Yeah, I said it. I guess that makes me somehow un-American, right? I mean, football is the national pastime at this point, no doubt. But I don't care. I absolutely abhor what football -- and America's crazed obsession with it -- is doing not only to the Big East Conference but to numerous other entities as well.

I don't know exactly when football became America's favorite sport -- it may have been 25, 30 years ago, for all I know. I probably didn't notice because I've lived my whole life in New England, where college football is no big whoop and the Red Sox have always been more popular than the Patriots.

But football is king now, no doubt. Just look what it's doing not only to the Big East but the entire college sports landscape. Schools are desperate for the big money football can rake in for a program, and fearful of being left behind in a conference like the Big East, where some of the best programs don't play football. Boston College felt this way six years ago; Syracuse and Pitt joined the fray on Sunday. UConn and Rutgers could be next ...
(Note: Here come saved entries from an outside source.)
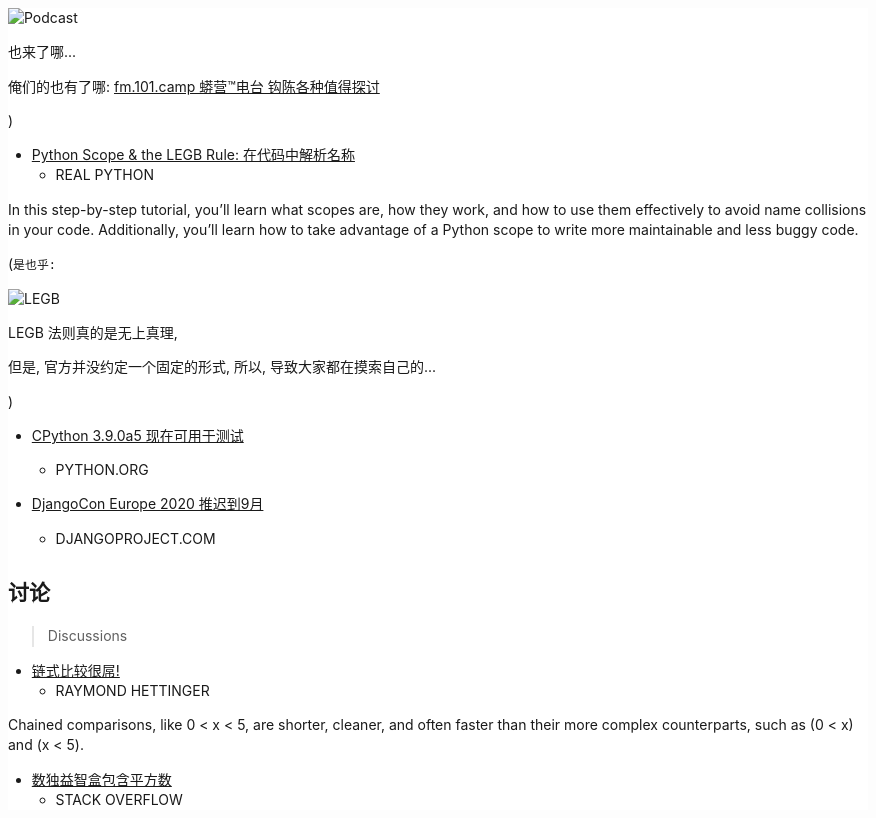 ![Podcast](http://ydlj.zoomquiet.top/ipic/2020-03-25-ScreenShot%202020-03-25%2010.47.15.jpg)

也来了哪...

俺们的也有了哪:
[fm.101.camp 蟒营™电台 钩陈各种值得探讨](https://fm.101.camp/)

)

- [Python Scope & the LEGB Rule: 在代码中解析名称](https://pycoders.com/link/3809/web)
    + REAL PYTHON

In this step-by-step tutorial, you’ll learn what scopes are, how they work, and how to use them effectively to avoid name collisions in your code. Additionally, you’ll learn how to take advantage of a Python scope to write more maintainable and less buggy code.

(`是也乎:`

![LEGB](http://ydlj.zoomquiet.top/ipic/2020-03-25-ScreenShot%202020-03-25%2010.42.53.jpg)

LEGB 法则真的是无上真理,

但是, 官方并没约定一个固定的形式,
所以, 导致大家都在摸索自己的...

)


- [CPython 3.9.0a5 现在可用于测试](https://pycoders.com/link/3811/web)
    + PYTHON.ORG

- [DjangoCon Europe 2020 推迟到9月](https://pycoders.com/link/3805/web)
    + DJANGOPROJECT.COM



















## 讨论
> Discussions



- [链式比较很屌!](https://pycoders.com/link/3792/web)
    + RAYMOND HETTINGER

Chained comparisons, like 0 < x < 5, are shorter, cleaner, and often faster than their more complex counterparts, such as (0 < x) and (x < 5).

- [数独益智盒包含平方数](https://pycoders.com/link/3807/web)
    + STACK OVERFLOW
They say four, 16-team megaconferences are in our not-too-distant future. Great. Wonderful, tradition-rich, organic conferences like the Big East get torn asunder so we can get these geographically-incorrect monoliths where money means everything and basketball rivalries nothing. (Yes, I know the Big East raided Conference USA six years ago, after being raided itself. There's plenty of guilt to go around).

The greed for football money in college sports isn't all that different than what's going on with the NFL and ESPN right now. How's that, you ask? Well, ESPN -- like university presidents and athletic directors -- loves itself some football, too. Just look at the recent eight-year, $15.2 billion extension of its NFL rights fees ESPN just inked. Already betrothed to the NFL with its Monday Night Football rights, the network has even more reason to continuously shove the NFL down our throats.

For a variety of reasons, football would have surpassed baseball as the national pastime even without ESPN's considerable help. But ESPN has certainly sped up the process. The network has a vested interest -- 15.2 billion reasons, really -- in the NFL succeeding. That's why NFL Live airs 12 months a year. It's why you could literally fill an NFL roster with the amount of ex-NFL players and coaches employed by the network right now. It's why shows like PTI and First and 10 constantly debate subjects like Chad Ochocinco's tweets and Tom Brady's hairstyle while largely ignoring topics like the NL Cy Young race or, God forbid, pro tennis or any golfer not named after a large, striped predator.

Thanks in no small part to ESPN, football has become America's default sport. Every other sport practically becomes a niche sport. Heck, it behooves ESPN to shove college football down our throats, as well. Don't go to that network looking for much info on anything but college football on a Saturday this fall.

And while we're at it, I'll tell you who else gets burned by football: college sports like baseball, wrestling, men's tennis and other men's sports. Granted, Title IX -- an absolutely horrific piece of legislation -- is the main culprit. But the fact that Division 1 college football programs need 85 scholarships (!) has always befuddled me. Eighty-five scholarships? That's basically your first, second, third and fourth teams, on both sides of the ball, all getting free rides. (And we still hear stories of non-scholarship players becoming star players. How does that happen? How does anybody slip through the cracks with 85 scholarships available?).

Meanwhile, college baseball teams get 11.7 for a 30-man roster. Men's golf and tennis each get 4.5, etc., etc., and have to carve them up among numerous athletes.

But football gets 85.

It's all about football. It's always about football. And I hate it.